機能移管に際して、仮に1億円の投資がかかったとしても元が取れる計算となり、得られた利益を従業員の更なる生産性向上に向けて投資することが可能となります。
まとめ
いかがだったでしょうか?ゼロトラストセキュリティなど先進的な取り組みを進めている企業様向けには勿論ですが、これからセキュリティ施策の見直しを検討する企業様においても、より無駄のないアーキテクチャを検討する上で参考になったのではないでしょうか?
コロナ禍を機に注目を浴びたICT環境におけるセキュリティのソリューションも、その多くがGartner®のハイプ・サイクルの中で黎明期を超えており、各企業でも検討や導入が既に進んでいることと思います。
従業員の働き方(ユースケース)の更なる多様化、SaaSの機能追加などを踏まえて、一度導入したアーキテクチャも定期的に見直しをかけていくことが、セキュリティ基盤におけるコスト効果を高める上で重要です。
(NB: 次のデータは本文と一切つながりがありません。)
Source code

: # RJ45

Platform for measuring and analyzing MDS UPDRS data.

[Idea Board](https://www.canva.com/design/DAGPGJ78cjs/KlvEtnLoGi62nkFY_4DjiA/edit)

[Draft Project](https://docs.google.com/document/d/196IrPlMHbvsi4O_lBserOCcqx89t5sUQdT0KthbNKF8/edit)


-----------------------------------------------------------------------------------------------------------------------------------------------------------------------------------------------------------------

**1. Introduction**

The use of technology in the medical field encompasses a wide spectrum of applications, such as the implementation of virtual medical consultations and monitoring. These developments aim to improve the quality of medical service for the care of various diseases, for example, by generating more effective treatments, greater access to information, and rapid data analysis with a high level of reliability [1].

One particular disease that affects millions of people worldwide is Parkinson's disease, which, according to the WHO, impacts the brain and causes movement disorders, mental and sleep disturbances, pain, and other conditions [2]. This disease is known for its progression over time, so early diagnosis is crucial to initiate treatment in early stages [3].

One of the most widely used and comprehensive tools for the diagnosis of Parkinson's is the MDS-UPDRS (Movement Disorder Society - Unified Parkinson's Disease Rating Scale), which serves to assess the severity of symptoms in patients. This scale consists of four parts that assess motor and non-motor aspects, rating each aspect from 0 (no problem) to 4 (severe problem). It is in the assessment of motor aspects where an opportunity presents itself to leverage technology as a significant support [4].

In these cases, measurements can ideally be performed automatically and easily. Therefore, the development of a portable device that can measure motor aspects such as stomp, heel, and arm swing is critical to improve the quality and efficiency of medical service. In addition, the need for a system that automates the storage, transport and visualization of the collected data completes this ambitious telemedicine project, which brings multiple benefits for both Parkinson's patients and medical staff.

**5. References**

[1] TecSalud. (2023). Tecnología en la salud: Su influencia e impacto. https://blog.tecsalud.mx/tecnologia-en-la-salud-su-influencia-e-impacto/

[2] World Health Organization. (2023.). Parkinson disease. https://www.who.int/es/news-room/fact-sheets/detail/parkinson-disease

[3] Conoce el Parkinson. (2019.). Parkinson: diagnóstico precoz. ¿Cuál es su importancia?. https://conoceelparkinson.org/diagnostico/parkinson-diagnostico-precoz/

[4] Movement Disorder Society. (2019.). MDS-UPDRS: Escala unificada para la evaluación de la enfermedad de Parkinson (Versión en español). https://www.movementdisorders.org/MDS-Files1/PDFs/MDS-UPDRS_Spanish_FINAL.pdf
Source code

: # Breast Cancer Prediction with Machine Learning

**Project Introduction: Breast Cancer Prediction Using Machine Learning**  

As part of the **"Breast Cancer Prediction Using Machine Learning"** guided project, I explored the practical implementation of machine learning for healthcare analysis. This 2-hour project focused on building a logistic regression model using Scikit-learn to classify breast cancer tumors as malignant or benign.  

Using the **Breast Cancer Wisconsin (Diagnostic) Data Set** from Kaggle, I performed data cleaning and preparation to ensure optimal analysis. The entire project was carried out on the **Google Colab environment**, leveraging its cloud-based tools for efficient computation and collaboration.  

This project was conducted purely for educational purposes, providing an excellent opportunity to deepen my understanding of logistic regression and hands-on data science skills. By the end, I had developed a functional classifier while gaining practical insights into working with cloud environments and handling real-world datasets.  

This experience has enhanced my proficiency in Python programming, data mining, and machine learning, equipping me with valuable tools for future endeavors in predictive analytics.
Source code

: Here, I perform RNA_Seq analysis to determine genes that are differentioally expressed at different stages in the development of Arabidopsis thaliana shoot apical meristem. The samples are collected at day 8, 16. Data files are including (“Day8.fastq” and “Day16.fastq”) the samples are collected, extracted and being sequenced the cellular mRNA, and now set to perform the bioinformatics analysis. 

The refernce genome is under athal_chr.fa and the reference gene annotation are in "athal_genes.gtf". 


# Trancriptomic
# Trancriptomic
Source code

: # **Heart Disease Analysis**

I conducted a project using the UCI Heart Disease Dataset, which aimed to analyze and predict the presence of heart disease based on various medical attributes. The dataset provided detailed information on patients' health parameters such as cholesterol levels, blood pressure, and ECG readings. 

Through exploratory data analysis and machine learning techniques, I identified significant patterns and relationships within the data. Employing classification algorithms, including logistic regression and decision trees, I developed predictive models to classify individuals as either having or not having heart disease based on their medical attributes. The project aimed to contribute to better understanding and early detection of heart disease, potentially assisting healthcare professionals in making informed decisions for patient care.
出典:Gartner®、プレスリリース、Gartner、「日本におけるセキュリティ (インフラ、リスク・マネジメント) のハイプ・サイクル:2023年」を発表
https://www.gartner.co.jp/ja/newsroom/press-releases/pr-20231018
従来の生産性を向上させる施策と異なり、わかりやすいROIが算出しやすい点も、本施策を企画する上で自社の上位層への大きな訴求ポイントとなります。
これを機にネクスト施策への投資に向けて、先ずは自社のセキュリティソリューションについて見直しをかけてみてはいかがでしょうか?
※記載されている会社名、 商品名、またはサービス名は、各社の登録商標または商標です。